> Work instruction
Every line below is to be given again precisely; images are to be left out.

> Extracted records

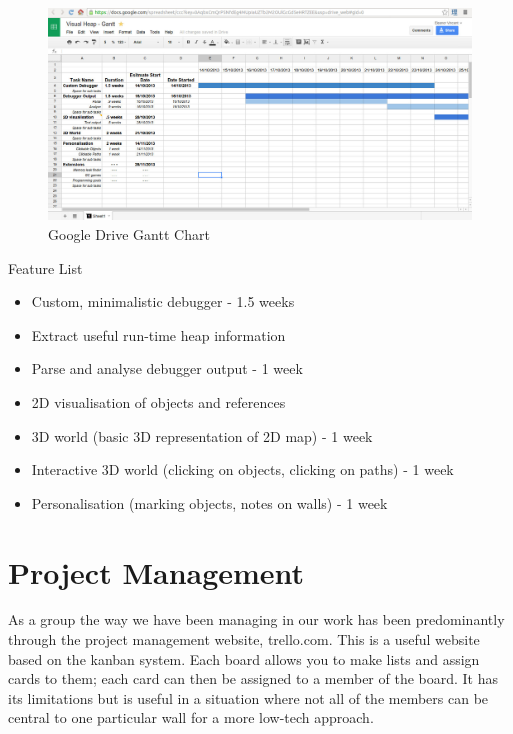 \documentclass[10pt, a4paper]{article}
\begin{document}
\begin{figure}[h]
        \centering
        \includegraphics[width=\textwidth]{images/gantt.jpg}
        \caption{Google Drive Gantt Chart}
\end{figure}

\noindent Feature List
\begin{itemize}

  \item Custom, minimalistic debugger - 1.5 weeks
  \item Extract useful run-time heap information
  \item Parse and analyse debugger output - 1 week
  \item 2D visualisation of objects and references 
  \item 3D world (basic 3D representation of 2D map) - 1 week
  \item Interactive 3D world (clicking on objects, clicking on paths) - 1 week
  \item Personalisation (marking objects, notes on walls) - 1 week

\end{itemize}

\section{Project Management}

As a group the way we have been managing in our work has been predominantly through the project management website, trello.com. This is a useful website based on the kanban system. Each board allows you to make lists and assign cards to them; each card can then be assigned to a member of the board. It has its limitations but is useful in a situation where not all of the members can be central to one particular wall for a more low-tech approach.
\end{document}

> Solved exercise
 \documentclass[10pt, a4paper]{article}
\begin{document}
\begin{figure}[h]
        \centering
        \includegraphics[width=\textwidth]{images/gantt.jpg}
        \caption{Google Drive Gantt Chart}
\end{figure}

\noindent Feature List
\begin{itemize}

  \item Custom, minimalistic debugger - 1.5 weeks
  \item Extract useful run-time heap information
  \item Parse and analyse debugger output - 1 week
  \item 2D visualisation of objects and references 
  \item 3D world (basic 3D representation of 2D map) - 1 week
  \item Interactive 3D world (clicking on objects, clicking on paths) - 1 week
  \item Personalisation (marking objects, notes on walls) - 1 week

\end{itemize}

\section{Project Management}

As a group the way we have been managing in our work has been predominantly through the project management website, trello.com. This is a useful website based on the kanban system. Each board allows you to make lists and assign cards to them; each card can then be assigned to a member of the board. It has its limitations but is useful in a situation where not all of the members can be central to one particular wall for a more low-tech approach.
\end{document}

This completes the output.